Disaster Research Unit (DRU)
As it became apparent in the summer of 2015 that a heretofore unforeseen number of refugees would seek refuge in Germany, governmental agencies, communes, and especially the organizations of disaster management and civil protection (Katastrophenschutz) were called upon to ensure care and support for the refugees. With the activation of these structures (without in fact catastrophe alert being issued), the topic became relevant to the fields of catastrophe research and the organizations of civil protection. The long-term nature of the care situation and the extremely heterogeneous needs of the people in need of support allow for insights relevant for and applicable to “traditional” disaster management as well.
This project is based on quick response research; early on during the project, experts from the field of disaster management that were, or still are, actively working on refugee care in emergency accommodations, were interviewed.

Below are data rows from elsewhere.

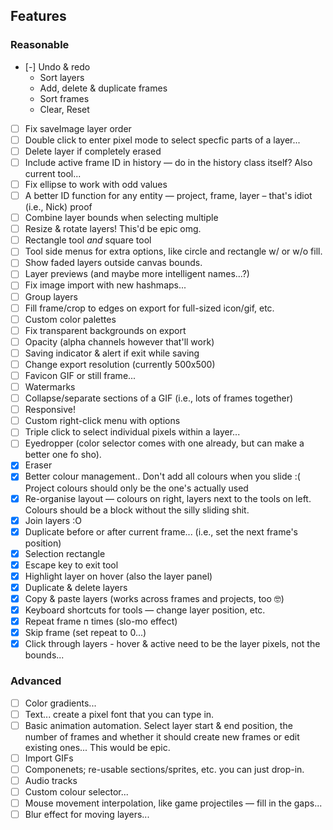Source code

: ## Features

### Reasonable

- [-] Undo & redo
  - Sort layers
  - Add, delete & duplicate frames
  - Sort frames
  - Clear, Reset
- [ ] Fix saveImage layer order
- [ ] Double click to enter pixel mode to select specfic parts of a layer...
- [ ] Delete layer if completely erased
- [ ] Include active frame ID in history — do in the history class itself? Also current tool...
- [ ] Fix ellipse to work with odd values
- [ ] A better ID function for any entity — project, frame, layer – that's idiot (i.e., Nick) proof
- [ ] Combine layer bounds when selecting multiple
- [ ] Resize & rotate layers! This'd be epic omg.
- [ ] Rectangle tool *and* square tool
- [ ] Tool side menus for extra options, like circle and rectangle w/ or w/o fill.
- [ ] Show faded layers outside canvas bounds.
- [ ] Layer previews (and maybe more intelligent names...?)
- [ ] Fix image import with new hashmaps...
- [ ] Group layers
- [ ] Fill frame/crop to edges on export for full-sized icon/gif, etc.
- [ ] Custom color palettes
- [ ] Fix transparent backgrounds on export
- [ ] Opacity (alpha channels however that'll work)
- [ ] Saving indicator & alert if exit while saving
- [ ] Change export resolution (currently 500x500)
- [ ] Favicon GIF or still frame...
- [ ] Watermarks
- [ ] Collapse/separate sections of a GIF (i.e., lots of frames together)
- [ ] Responsive!
- [ ] Custom right-click menu with options
- [ ] Triple click to select individual pixels within a layer...
- [ ] Eyedropper (color selector comes with one already, but can make a better one fo sho).
- [x] Eraser
- [x] Better colour management.. Don't add all colours when you slide :( Project colours should only be the one's actually used
- [x] Re-organise layout — colours on right, layers next to the tools on left. Colours should be a block without the silly sliding shit.
- [x] Join layers :O
- [x] Duplicate before or after current frame... (i.e., set the next frame's position)
- [x] Selection rectangle
- [x] Escape key to exit tool
- [x] Highlight layer on hover (also the layer panel)
- [x] Duplicate & delete layers
- [x] Copy & paste layers (works across frames and projects, too 🤓)
- [x] Keyboard shortcuts for tools — change layer position, etc.
- [x] Repeat frame n times (slo-mo effect)
- [x] Skip frame (set repeat to 0...)
- [x] Click through layers - hover & active need to be the layer pixels, not the bounds...

### Advanced

- [ ] Color gradients...
- [ ] Text... create a pixel font that you can type in.
- [ ] Basic animation automation. Select layer start & end position, the number of frames and whether it should create new frames or edit existing ones... This would be epic.
- [ ] Import GIFs
- [ ] Componenets; re-usable sections/sprites, etc. you can just drop-in.
- [ ] Audio tracks
- [ ] Custom colour selector...
- [ ] Mouse movement interpolation, like game projectiles — fill in the gaps...
- [ ] Blur effect for moving layers...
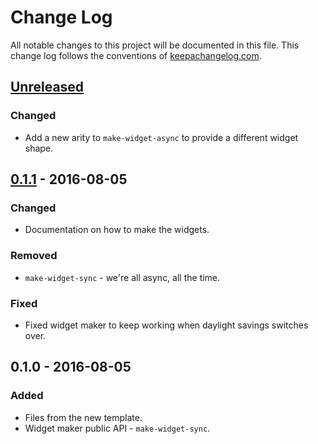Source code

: # Change Log
All notable changes to this project will be documented in this file. This change log follows the conventions of [keepachangelog.com](http://keepachangelog.com/).

## [Unreleased]
### Changed
- Add a new arity to `make-widget-async` to provide a different widget shape.

## [0.1.1] - 2016-08-05
### Changed
- Documentation on how to make the widgets.

### Removed
- `make-widget-sync` - we're all async, all the time.

### Fixed
- Fixed widget maker to keep working when daylight savings switches over.

## 0.1.0 - 2016-08-05
### Added
- Files from the new template.
- Widget maker public API - `make-widget-sync`.

[Unreleased]: https://github.com/your-name/hackerrank/compare/0.1.1...HEAD
[0.1.1]: https://github.com/your-name/hackerrank/compare/0.1.0...0.1.1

Within the confines of a commissioned study in partnership with the German red cross, the needs and different levels of self-help potential of refugees in one emergency accommodation in Berlin was then studied, and workshops for and with organizations in charge of disaster management were held.
The insights gained through the project have been made available to aid organizations in order to help improve the care situation. Furthermore, they serve as a valuable basis for the evaluation and analysis of the new long-term challenges that disaster management and civil protection will face in the future. The scenario “care of refugees in emergency accommodations” therefore offers important insights for traditional disaster management operations.